Lithium-ion batteries are the leading battery technology for both electric vehicles (EVs) and the renewable energy industry. This makes it critical in the fight against climate change, with the world’s ability to adopt EVs and renewables limited in part by its ability to source lithium-ion raw materials. This is creating enormous risk, as the scarce nature of many lithium-ion raw materials is already expected to lead to widespread shortages by mid-decade. Finding alternatives to lithium-ion is therefore critical to supporting more ambitious climate action.
Lithium batteries are likely to always be the leaders in energy density, which makes them the best solution for applications like EV where weight matters. However, renewable energy storage is stationary in nature, meaning that the weight of the battery is unimportant. This is where the greatest opportunity lies for lithium-ion alternatives that use abundant raw materials.

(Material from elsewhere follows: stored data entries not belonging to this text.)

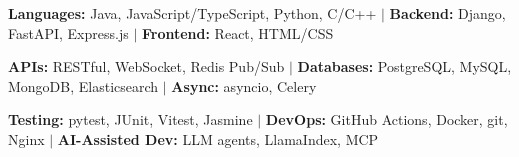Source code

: \item\small{\textbf{Languages:} Java, JavaScript/TypeScript, Python, C/C++ $|$ \textbf{Backend:} Django, FastAPI, Express.js $|$ \textbf{Frontend:} React, HTML/CSS}
\item\small{\textbf{APIs:} RESTful, WebSocket, Redis Pub/Sub $|$ \textbf{Databases:} PostgreSQL, MySQL, MongoDB, Elasticsearch $|$ \textbf{Async:} asyncio, Celery}
\item\small{\textbf{Testing:} pytest, JUnit, Vitest, Jasmine $|$ \textbf{DevOps:} GitHub Actions, Docker, git, Nginx $|$ \textbf{AI-Assisted Dev:} LLM agents, LlamaIndex, MCP}%

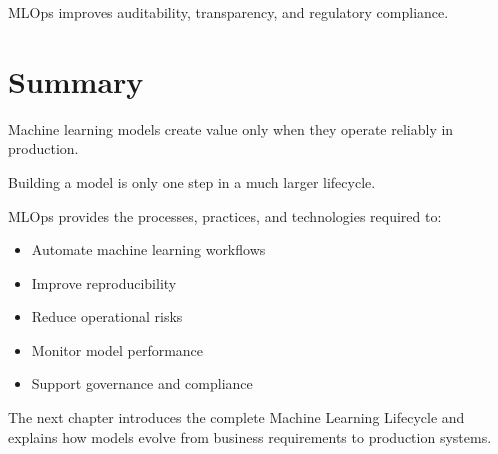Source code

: MLOps improves auditability, transparency, and regulatory compliance.

\section{Summary}

Machine learning models create value only when they operate reliably in production.

Building a model is only one step in a much larger lifecycle.

MLOps provides the processes, practices, and technologies required to:

\begin{itemize}
    \item Automate machine learning workflows
    \item Improve reproducibility
    \item Reduce operational risks
    \item Monitor model performance
    \item Support governance and compliance
\end{itemize}

The next chapter introduces the complete Machine Learning Lifecycle and explains how models evolve from business requirements to production systems.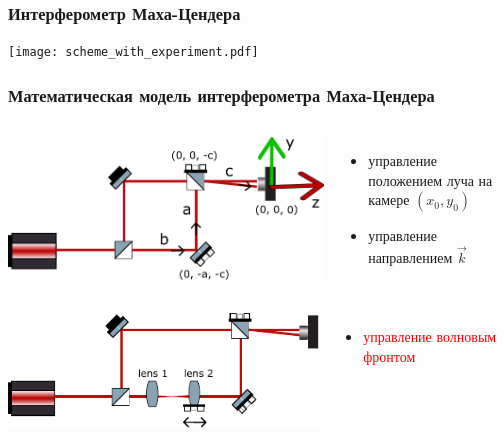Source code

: \begin{frame}
\frametitle{Интерферометр Маха-Цендера}
  \centering
  \texttt{[image: scheme\_with\_experiment.pdf]}
\end{frame}


\begin{frame}
\frametitle{Математическая модель интерферометра Маха-Цендера}
\begin{minipage}{\textwidth}
\begin{columns}
  \centering
  \includegraphics[width=1\linewidth]{Presentation/images/MZI_matmodel_v2.png}
  
\begin{itemize}
    \item управление положением луча на камере $(x_0, y_0)$
    \item управление направлением $\vec{k}$
  \end{itemize}
\end{columns}
\end{minipage}

\vspace{20pt}

\begin{minipage}{\textwidth}
\begin{columns}
  \centering
  \includegraphics[width=1\linewidth]{images/MZI_expl_lenses.pdf}
  
\begin{itemize}
    \item \textcolor{red}{управление волновым фронтом}
  \end{itemize}
\end{columns}
\end{minipage}
\end{frame}


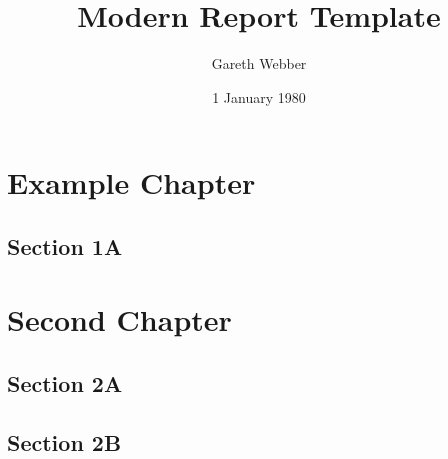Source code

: \documentclass[11pt]{report}
\begin{document}
\title{Modern Report Template}
\date{1 January 1980}
\author{Gareth Webber}
\covertext{\lipsum[1]}
\maketitle

\tableofcontents

\chapter{Example Chapter}
\lipsum[2-5]
\section{Section 1A}
\lipsum[6-10]
\chapter{Second Chapter}
\lipsum[11-15]
\section{Section 2A}
\lipsum[16-20]
\section{Section 2B}
\lipsum[20-24]
\end{document}

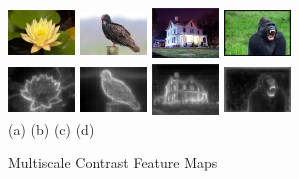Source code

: \documentclass[10pt,twocolumn,letterpaper]{article}
\newcommand{\hs}{\hspace{0.58in}}
\begin{document}
\begin{figure}[t]
    \begin{center}
    \includegraphics[width=0.7in,height=0.54in]{./Figures/contrast/1orig.jpg}
    \includegraphics[width=0.7in,height=0.54in]{./Figures/contrast/2orig.jpg}
    \includegraphics[width=0.7in,height=0.54in]{./Figures/contrast/3orig.jpg}
    \includegraphics[width=0.7in,height=0.54in]{./Figures/contrast/4orig.jpg}\\
    \includegraphics[width=0.7in,height=0.54in]{./Figures/contrast/1cont.jpg}
    \includegraphics[width=0.7in,height=0.54in]{./Figures/contrast/2cont.jpg}
    \includegraphics[width=0.7in,height=0.54in]{./Figures/contrast/3cont.jpg}
    \includegraphics[width=0.7in,height=0.54in]{./Figures/contrast/4cont.jpg}\\
    \footnotesize \hspace{0.1cm} (a) \hs (b) \hs  (c) \hs (d) \\
\caption{Multiscale Contrast Feature Maps} \label{Fig:LocalFeatureMap}
    \end{center}
\end{figure}
\end{document}
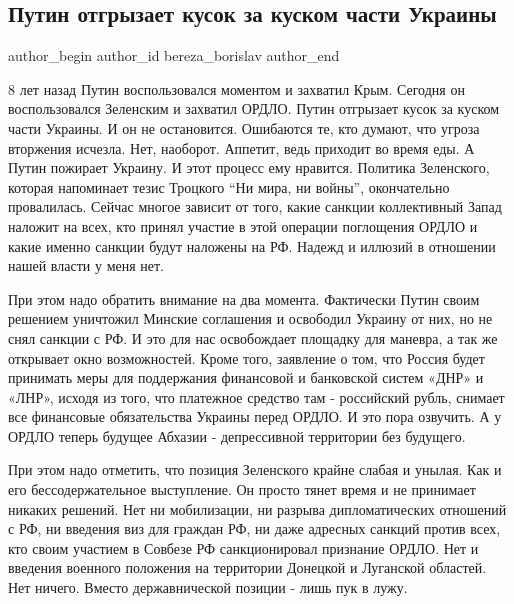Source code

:  
 
 
 
 
 
\subsection{Путин отгрызает кусок за куском части Украины}
\label{sec:22_02_2022.fb.bereza_borislav.1.putin_ukraina}
 
\ifcmt
 author_begin
   author_id bereza_borislav
 author_end
\fi

8 лет назад Путин воспользовался моментом и захватил Крым. Сегодня он
воспользовался Зеленским и захватил ОРДЛО. Путин отгрызает кусок за куском
части Украины. И он не остановится. Ошибаются те, кто думают, что угроза
вторжения исчезла. Нет, наоборот. Аппетит, ведь приходит во время еды. А Путин
пожирает Украину. И этот процесс ему нравится. Политика Зеленского, которая
напоминает тезис Троцкого \enquote{Ни мира, ни войны}, окончательно
провалилась. Сейчас многое зависит от того, какие санкции коллективный Запад
наложит на всех, кто принял участие в этой операции поглощения ОРДЛО и какие
именно санкции будут наложены на РФ. Надежд и иллюзий в отношении нашей власти
у меня нет.

При этом надо обратить внимание на два момента. Фактически Путин своим решением
уничтожил Минские соглашения и освободил Украину от них, но не снял санкции с
РФ. И это для нас освобождает площадку для маневра, а так же открывает окно
возможностей. Кроме того, заявление о том, что Россия будет принимать меры для
поддержания финансовой и банковской систем «ДНР» и «ЛНР», исходя из того, что
платежное средство там - российский рубль, снимает все финансовые обязательства
Украины перед ОРДЛО. И это пора озвучить. А у ОРДЛО теперь будущее Абхазии -
депрессивной территории без будущего. 

При этом надо отметить, что позиция Зеленского крайне слабая и унылая. Как и
его бессодержательное выступление. Он просто тянет время и не принимает никаких
решений. Нет ни мобилизации, ни разрыва дипломатических отношений с РФ, ни
введения виз для граждан РФ, ни даже адресных санкций против всех, кто своим
участием в Совбезе РФ санкционировал признание ОРДЛО. Нет и введения военного
положения на территории Донецкой и Луганской областей. Нет ничего. Вместо
державнической позиции - лишь пук в лужу.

While there have been numerous attempts to develop an alternative to lithium-ion, few have demonstrated the performance needed for renewable energy storage. Among the few with sufficient performance, manufacturing scalability has been a major challenge. Non-lithium battery technologies have typically demanded unique manufacturing processes that are difficult and expensive to run at scale. This has left the industry with a clear understanding that any alternative to lithium-ion will in fact need to be compatible with standard manufacturing processes to ensure rapid, low-cost scale-up.
To date, the only non-lithium technology that has both the performance and manufacturing compatibility to compete alongside lithium-ion has been the zinc-ion battery. Zinc-ion batteries use raw materials that are orders of magnitude more abundant in a standard lithium-like design.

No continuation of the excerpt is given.